By María José Estarán Tolosa

Last monday I had the great opportunity of sharing a part of my research with some members of the Faculty of Classics of the University of Oxford, in the presentation of LatinNow in the Epigraphy Seminar organized at the Ioannou Centre. The room was crowded, and I think that the point that we wanted to adress was clear: the questions we want to answer in the next five years were posed, the method we want to follow was described, the sociolinguistical contexts of each region were explained, and the members of the team were introduced to the academic community… In less than an hour!
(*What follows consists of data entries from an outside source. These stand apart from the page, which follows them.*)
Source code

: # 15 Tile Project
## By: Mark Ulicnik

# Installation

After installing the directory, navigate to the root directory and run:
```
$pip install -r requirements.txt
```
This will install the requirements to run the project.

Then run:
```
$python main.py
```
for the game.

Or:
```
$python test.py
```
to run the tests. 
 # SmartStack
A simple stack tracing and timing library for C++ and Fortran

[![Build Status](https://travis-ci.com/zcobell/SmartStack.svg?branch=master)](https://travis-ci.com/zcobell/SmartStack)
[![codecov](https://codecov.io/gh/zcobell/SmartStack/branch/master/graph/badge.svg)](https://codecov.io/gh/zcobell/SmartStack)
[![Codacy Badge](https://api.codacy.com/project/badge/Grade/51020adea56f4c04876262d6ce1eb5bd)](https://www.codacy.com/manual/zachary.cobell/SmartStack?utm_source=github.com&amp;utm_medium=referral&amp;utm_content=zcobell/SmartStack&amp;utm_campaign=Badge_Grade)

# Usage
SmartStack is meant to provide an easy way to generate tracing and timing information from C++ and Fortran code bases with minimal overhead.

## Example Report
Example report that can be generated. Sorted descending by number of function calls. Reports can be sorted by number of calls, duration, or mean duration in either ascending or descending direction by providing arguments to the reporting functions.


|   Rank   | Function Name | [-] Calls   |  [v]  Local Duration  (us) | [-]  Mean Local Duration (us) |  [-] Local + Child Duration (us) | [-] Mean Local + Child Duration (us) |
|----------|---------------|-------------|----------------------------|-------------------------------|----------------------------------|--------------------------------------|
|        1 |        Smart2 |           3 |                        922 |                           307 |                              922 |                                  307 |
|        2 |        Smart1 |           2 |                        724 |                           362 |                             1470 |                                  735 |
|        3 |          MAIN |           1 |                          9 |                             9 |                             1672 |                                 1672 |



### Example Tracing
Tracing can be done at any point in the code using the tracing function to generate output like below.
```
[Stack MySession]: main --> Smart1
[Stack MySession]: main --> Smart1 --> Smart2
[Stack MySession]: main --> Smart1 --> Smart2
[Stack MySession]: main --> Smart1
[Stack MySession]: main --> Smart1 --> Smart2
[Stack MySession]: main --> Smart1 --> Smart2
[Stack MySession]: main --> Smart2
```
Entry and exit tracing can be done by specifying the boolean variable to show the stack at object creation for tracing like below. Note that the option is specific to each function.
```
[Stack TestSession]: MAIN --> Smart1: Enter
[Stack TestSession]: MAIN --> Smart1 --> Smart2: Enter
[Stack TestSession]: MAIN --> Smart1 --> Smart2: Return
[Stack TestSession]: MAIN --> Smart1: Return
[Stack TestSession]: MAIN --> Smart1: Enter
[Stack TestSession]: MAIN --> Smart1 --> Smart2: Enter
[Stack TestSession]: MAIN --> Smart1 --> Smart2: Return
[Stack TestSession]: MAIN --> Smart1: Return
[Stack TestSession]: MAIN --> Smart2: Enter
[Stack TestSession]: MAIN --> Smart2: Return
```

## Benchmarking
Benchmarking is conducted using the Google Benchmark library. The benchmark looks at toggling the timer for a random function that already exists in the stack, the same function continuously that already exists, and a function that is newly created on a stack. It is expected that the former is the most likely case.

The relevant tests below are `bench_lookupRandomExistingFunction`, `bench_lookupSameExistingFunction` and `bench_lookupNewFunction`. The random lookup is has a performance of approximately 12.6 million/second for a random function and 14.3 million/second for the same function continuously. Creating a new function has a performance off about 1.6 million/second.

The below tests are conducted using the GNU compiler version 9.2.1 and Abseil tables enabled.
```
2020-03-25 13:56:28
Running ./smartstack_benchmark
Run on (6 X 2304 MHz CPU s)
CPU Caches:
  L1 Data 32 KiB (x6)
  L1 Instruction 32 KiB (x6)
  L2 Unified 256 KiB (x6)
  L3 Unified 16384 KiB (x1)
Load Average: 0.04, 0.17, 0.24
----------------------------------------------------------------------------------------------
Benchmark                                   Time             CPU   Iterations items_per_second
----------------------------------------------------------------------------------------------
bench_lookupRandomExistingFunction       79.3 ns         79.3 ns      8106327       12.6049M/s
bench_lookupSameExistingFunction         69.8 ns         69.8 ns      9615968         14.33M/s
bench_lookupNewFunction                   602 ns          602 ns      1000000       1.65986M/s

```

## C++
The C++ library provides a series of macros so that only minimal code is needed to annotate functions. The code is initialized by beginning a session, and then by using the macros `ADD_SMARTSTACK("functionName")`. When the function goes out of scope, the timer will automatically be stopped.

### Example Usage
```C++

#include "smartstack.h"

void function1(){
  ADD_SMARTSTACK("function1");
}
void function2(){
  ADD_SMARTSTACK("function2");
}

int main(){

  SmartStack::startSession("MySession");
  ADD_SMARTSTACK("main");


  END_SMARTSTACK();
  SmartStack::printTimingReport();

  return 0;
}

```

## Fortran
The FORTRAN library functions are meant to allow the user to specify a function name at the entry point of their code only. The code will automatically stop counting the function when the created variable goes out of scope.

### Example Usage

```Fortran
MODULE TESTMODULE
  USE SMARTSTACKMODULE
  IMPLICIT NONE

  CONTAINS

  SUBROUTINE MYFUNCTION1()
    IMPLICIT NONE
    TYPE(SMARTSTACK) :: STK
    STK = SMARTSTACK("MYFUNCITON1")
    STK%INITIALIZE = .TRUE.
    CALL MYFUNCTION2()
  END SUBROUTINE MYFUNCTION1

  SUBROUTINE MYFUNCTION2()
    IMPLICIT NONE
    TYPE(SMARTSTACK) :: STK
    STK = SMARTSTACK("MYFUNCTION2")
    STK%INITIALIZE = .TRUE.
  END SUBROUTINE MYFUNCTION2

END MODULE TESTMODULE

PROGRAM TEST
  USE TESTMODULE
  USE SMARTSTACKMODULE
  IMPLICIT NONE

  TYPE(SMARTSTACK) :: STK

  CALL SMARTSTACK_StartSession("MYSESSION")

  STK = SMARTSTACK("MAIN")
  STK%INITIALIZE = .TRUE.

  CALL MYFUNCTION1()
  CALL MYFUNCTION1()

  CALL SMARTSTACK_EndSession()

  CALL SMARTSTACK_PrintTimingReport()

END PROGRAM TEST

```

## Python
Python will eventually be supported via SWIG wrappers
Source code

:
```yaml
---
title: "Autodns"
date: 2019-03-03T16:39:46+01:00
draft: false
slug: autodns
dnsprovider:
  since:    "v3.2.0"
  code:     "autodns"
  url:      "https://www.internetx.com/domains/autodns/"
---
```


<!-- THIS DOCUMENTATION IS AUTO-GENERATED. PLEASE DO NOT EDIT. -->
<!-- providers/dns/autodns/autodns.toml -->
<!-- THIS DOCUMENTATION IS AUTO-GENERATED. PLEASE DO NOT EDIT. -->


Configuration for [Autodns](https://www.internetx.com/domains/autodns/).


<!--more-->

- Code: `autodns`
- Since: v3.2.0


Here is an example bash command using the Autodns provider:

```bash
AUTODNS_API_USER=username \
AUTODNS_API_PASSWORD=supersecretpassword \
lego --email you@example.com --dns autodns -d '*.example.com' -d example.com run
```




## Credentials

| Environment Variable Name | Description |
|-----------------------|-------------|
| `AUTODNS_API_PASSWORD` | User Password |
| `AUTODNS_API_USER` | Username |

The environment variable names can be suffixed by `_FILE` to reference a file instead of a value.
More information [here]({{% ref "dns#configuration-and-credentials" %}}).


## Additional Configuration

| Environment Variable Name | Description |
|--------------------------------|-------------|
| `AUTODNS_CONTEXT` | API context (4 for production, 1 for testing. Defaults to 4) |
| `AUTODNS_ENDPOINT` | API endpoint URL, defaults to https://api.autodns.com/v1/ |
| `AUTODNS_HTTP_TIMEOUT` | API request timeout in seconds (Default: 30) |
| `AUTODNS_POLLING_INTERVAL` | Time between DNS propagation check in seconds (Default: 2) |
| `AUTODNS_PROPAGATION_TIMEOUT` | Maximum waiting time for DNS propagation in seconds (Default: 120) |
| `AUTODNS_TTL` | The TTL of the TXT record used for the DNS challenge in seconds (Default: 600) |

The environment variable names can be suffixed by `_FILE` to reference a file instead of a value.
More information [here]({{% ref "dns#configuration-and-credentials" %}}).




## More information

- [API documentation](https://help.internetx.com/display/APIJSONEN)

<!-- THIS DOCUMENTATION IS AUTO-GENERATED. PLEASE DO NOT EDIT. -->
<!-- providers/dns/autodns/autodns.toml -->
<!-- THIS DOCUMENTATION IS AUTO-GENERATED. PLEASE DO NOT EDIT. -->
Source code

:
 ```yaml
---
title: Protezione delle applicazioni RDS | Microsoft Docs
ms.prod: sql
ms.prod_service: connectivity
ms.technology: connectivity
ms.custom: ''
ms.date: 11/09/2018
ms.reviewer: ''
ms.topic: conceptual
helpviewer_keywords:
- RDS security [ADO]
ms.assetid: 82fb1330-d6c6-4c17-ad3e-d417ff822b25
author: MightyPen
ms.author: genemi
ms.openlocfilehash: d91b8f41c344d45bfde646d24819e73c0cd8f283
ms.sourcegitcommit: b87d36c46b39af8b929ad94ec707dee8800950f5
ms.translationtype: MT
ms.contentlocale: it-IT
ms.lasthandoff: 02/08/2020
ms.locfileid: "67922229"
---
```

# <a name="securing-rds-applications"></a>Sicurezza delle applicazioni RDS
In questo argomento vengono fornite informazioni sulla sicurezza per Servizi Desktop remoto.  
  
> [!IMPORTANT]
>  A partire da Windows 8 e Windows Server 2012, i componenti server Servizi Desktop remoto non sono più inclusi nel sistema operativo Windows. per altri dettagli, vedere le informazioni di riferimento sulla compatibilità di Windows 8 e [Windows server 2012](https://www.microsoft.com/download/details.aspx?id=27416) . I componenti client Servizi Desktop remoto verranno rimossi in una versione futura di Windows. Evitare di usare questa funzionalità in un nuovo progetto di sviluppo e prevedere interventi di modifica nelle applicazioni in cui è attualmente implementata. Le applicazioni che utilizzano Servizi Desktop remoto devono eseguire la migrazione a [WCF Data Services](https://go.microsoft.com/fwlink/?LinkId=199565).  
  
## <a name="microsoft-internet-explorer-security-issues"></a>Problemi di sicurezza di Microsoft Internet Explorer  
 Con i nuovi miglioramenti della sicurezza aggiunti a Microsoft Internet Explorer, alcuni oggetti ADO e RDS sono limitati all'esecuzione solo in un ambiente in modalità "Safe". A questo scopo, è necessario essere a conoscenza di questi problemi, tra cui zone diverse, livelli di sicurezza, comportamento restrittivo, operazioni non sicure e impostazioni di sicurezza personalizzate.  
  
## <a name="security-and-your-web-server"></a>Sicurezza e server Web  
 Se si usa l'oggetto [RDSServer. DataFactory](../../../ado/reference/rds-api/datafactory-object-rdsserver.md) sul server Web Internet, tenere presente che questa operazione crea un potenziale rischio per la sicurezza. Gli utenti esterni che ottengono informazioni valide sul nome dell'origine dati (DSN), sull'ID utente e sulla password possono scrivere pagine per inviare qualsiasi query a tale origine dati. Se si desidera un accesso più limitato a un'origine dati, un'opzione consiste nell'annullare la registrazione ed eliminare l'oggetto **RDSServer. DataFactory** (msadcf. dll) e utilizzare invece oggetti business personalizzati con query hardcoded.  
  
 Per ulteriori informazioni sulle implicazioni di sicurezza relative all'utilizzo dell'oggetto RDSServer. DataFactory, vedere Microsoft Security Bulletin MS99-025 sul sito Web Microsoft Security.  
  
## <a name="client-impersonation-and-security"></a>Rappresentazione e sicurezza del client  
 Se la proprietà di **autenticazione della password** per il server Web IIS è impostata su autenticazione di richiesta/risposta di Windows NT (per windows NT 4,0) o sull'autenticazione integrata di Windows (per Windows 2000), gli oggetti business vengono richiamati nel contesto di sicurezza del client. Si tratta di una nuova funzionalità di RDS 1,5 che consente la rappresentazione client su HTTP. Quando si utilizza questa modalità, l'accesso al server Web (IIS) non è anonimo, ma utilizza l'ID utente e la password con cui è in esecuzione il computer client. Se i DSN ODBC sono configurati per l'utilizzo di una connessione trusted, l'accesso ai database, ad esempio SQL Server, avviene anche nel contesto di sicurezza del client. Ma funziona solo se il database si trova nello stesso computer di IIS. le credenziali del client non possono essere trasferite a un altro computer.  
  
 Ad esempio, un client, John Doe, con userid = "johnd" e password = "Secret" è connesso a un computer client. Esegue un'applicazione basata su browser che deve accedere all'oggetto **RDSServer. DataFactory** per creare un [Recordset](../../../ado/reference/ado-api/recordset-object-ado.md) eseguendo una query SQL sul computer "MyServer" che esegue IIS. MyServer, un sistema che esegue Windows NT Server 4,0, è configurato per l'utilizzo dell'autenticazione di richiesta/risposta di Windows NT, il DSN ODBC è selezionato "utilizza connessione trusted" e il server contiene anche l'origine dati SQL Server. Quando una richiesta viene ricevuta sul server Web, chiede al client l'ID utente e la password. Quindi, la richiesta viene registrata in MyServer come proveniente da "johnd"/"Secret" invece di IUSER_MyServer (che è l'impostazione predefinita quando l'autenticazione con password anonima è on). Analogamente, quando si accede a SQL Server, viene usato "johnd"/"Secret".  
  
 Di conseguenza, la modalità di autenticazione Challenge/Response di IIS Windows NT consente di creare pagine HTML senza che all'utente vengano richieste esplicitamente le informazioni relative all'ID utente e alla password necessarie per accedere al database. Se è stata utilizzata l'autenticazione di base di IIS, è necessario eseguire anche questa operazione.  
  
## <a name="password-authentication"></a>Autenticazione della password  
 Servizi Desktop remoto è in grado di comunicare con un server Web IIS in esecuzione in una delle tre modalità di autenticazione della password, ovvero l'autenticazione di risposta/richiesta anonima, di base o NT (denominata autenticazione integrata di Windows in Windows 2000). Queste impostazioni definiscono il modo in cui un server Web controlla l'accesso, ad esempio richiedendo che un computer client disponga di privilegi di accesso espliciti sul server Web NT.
My contribution to the project, as a research affiliate of LatinNow, is to produce research on Latinization of the Iberian Peninsula, together with Noemí Moncunill, who is leading the work on that region as a research fellow of the project. I am focusing on sociolinguistical issues, carrying out a comparative study of the Latinization of the texts on coins and on epigraphy, taking into account the political context and the historical events.

My presentation for the Epigraphy Seminar consisted of Saguntum, an amazing case study given the rich epigraphic and archaeological materials preserved. The siege of Saguntum and its strong loyalty to Rome (see the dedicatory inscription to Scipio for the liberation and reconstruction of the city, inscribed in early Imperial times! Fig.1) derived in the landing of the Roman army in 218 BC in Spain.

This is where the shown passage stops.